Vivimos valorando cosas, situaciones, seres vivos y, también al ambiente. Pero, ¿qué es el valor? Y ¿Cómo se valora al ambiente? En la columna ambiental de hoy resolvemos estas y más preguntas.
Cuando hablamos de valor se nos puede venir a la mente, quizás, tres cosas: el valor “moral”, el valor económico y el valor emocional, social y/o cultural. En materia ambiental nos centramos en los dos últimos, pero vamos por partes. ¿Por qué es importante valorar el ambiente? El ambiente, como he comentado en otras columnas y seguiré comentando, incluye y encierra no solo a los componentes naturales (flora, fauna, montañas, ríos, paisajes y seres vivos en general) si no, a las personas, la humanidad toda. Entonces, si nos vemos dentro y parte del ambiente, es más sencillo entender por qué tiene valor. Ahora bien, estamos en un sistema en donde la valoración emocional, social y/o cultural puede llegar a ser tan subjetiva que es necesario homogeneizar estas sensaciones de valor en algo más objetivo. Para esto, se utiliza la economía, que, por medio de distintos métodos, que ahora vamos a detallar, puede o trata asemejar componentes del ambiente con valores monetarios para poder gestionar, manejar y conservar.Entonces, ¿cómo se hace para poner en términos económicos algo que es subjetivo, a veces intangible y que es parte fundamental de nuestra existencia? Bueno, se utiliza una metodología que se denomina Valoración Económica Total (VET), la cual engloba y suma formas de medición que se usan dependiendo del ambiente y/o de sus componentes, es decir es la suma de los valores de uso y de no uso. El primero habitualmente lo implementamos, por ejemplo, cuanto pagamos por usar y consumir bienes ambientales, como madera, frutos, minerales, entre otros. El segundo se clasifica a su vez en Valor de existencia (donde el sólo conocimiento de la existencia o ausencia de riesgo de desaparición de un bien ambiental produce bienestar), Valor de herencia (donde el bienestar deriva de la preservación y conservación para generaciones futuras) y Valor de opción (donde se ve el disfrute futuro de la persona de un bien ambiental), entre otras, pero vamos a quedarnos con estas tres por ahora. Pero, ¿Cómo le ponemos valor económico a los valores de no uso que son claramente dependientes de los sentimientos, emociones y contextos variados?
Vamos a explicar dos métodos con ejemplos. Primer ejemplo, supongamos que deseamos comprar o alquilar un terreno o una casa, si tenemos el dinero necesario para poder elegir una locación, es probable que elijamos un lugar que posea aire limpio, agua limpia, árboles, paisajes naturales.

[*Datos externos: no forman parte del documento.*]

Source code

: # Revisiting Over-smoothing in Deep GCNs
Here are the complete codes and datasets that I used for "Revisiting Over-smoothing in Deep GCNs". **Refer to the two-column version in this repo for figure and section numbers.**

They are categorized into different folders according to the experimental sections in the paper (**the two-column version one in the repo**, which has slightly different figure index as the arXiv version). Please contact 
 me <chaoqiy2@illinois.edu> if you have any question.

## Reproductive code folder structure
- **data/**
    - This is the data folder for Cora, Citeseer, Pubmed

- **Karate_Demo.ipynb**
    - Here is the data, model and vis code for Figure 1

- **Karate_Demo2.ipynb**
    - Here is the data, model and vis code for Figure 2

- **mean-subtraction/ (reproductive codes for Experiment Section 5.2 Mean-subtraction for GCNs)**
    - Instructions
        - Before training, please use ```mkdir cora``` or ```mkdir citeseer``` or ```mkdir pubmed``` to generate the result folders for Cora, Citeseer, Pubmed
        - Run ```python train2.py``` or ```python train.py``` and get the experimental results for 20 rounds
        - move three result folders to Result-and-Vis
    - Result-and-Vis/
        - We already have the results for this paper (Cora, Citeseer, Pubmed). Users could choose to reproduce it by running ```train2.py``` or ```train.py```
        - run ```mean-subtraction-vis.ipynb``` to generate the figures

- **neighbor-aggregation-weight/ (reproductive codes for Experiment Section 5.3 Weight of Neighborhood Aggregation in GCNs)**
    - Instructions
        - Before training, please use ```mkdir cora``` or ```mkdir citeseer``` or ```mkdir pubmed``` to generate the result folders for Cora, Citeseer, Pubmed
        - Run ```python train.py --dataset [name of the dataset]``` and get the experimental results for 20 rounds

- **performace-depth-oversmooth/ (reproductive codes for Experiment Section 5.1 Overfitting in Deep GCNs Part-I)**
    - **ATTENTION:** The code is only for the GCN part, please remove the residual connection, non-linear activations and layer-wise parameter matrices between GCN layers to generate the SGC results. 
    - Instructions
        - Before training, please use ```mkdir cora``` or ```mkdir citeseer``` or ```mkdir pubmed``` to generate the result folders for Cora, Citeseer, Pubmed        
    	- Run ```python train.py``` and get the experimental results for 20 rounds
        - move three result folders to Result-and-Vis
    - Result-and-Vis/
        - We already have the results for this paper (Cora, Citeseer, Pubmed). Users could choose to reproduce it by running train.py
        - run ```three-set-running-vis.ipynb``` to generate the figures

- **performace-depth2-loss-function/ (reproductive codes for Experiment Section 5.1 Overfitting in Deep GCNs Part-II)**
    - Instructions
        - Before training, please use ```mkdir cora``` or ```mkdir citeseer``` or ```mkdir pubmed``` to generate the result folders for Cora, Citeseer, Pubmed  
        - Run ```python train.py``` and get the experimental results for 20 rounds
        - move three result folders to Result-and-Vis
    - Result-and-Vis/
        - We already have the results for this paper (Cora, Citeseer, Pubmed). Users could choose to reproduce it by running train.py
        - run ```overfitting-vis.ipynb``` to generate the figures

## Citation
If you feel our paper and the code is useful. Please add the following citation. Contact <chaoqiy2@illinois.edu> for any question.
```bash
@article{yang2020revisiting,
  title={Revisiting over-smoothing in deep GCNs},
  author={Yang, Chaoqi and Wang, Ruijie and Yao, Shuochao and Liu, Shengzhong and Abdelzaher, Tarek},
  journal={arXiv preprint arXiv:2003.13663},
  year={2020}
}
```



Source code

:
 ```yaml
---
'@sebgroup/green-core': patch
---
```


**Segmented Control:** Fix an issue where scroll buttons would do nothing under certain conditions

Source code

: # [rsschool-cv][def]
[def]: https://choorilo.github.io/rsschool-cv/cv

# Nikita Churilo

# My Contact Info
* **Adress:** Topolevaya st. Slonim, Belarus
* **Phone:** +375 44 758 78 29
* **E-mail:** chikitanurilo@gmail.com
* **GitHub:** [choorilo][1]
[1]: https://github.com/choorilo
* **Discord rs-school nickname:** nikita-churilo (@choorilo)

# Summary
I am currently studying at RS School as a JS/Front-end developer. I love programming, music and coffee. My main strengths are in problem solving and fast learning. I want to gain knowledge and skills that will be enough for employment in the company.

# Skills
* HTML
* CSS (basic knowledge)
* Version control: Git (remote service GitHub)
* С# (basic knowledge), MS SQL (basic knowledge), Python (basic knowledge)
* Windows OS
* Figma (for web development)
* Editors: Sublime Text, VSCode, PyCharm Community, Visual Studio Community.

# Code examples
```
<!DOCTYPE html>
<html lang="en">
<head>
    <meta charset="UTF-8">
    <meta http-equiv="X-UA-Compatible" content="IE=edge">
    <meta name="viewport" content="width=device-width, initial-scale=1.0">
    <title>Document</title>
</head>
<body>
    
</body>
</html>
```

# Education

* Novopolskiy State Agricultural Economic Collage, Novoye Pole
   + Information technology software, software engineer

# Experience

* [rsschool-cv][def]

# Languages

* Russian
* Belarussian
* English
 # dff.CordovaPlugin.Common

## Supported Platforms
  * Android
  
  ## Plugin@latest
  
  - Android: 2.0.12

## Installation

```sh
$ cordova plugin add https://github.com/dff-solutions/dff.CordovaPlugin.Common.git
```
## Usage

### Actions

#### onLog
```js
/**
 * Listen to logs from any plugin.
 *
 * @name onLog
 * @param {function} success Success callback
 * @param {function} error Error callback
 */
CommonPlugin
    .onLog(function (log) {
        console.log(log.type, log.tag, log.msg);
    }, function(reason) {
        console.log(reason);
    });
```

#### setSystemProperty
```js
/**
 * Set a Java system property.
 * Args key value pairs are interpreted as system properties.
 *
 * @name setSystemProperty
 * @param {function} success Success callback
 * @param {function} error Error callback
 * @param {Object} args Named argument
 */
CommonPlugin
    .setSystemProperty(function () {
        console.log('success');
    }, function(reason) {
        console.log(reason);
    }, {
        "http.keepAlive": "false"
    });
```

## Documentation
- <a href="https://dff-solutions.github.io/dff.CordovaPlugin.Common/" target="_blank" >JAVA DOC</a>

Sería como comparar una cabaña en la orilla de lago Nahuel Huapi rodeado de bosques a un monoambiente interno sin ventanas en el barrio más edificado de Ciudad Autónoma de Buenos Aires. Entonces, el mayor precio del primero respecto al segundo se basa en lo ambiental y, con esta valoración económica, se conserva más ese ambiente porque pensamos en nuestro bienestar, a esto se lo denomina método de “Precios hedónicos”.
Segundo ejemplo, si alguna vez fueron a algún Parque Nacional en nuestro país podrán haber notado que dependiendo el lugar el costo de la entrada es más o menos cara. Por ejemplo, la entrada para acceder al Parque Nacional Iguazú, donde están las cataratas en Misiones, sale $2000 pesos por persona mientras que la entrada para el Parque Nacional Río Pilcomayo, en Formosa, es gratis. Para poder poner este precio, la Administración de Parques Nacionales (APN) utiliza una metodología que se denomina “Costo de Viaje” que suma todo lo que una persona o grupo de personas está dispuesta a pagar en pasajes, alojamiento, gastronomía y demás para poder visitar un ambiente natural conservado, parece ser que hay más personas dispuestas a ver las Cataratas como salida de vacaciones, por lo que tiene más valor. Luego, APN redistribuye de manera más o menos equitativa lo que recolecta de cada Parque Nacional para el mantenimiento de todos los parques del país.
Como vemos, el VET da la capacidad de poder conservar ambientes, con sus componentes naturales y antrópicas (humanas) usando las herramientas económicas. Por el momento, necesitamos objetivar o “volver objeto o cosa” lo que no es, como los seres vivos, para poder ponerle precio y recién ahí poder conservarlos/nos.
En un futuro, quizás, la existencia sola de los componentes del ambiente será suficiente para asegurarle una calidad de vida sana y buena a toda la humanidad.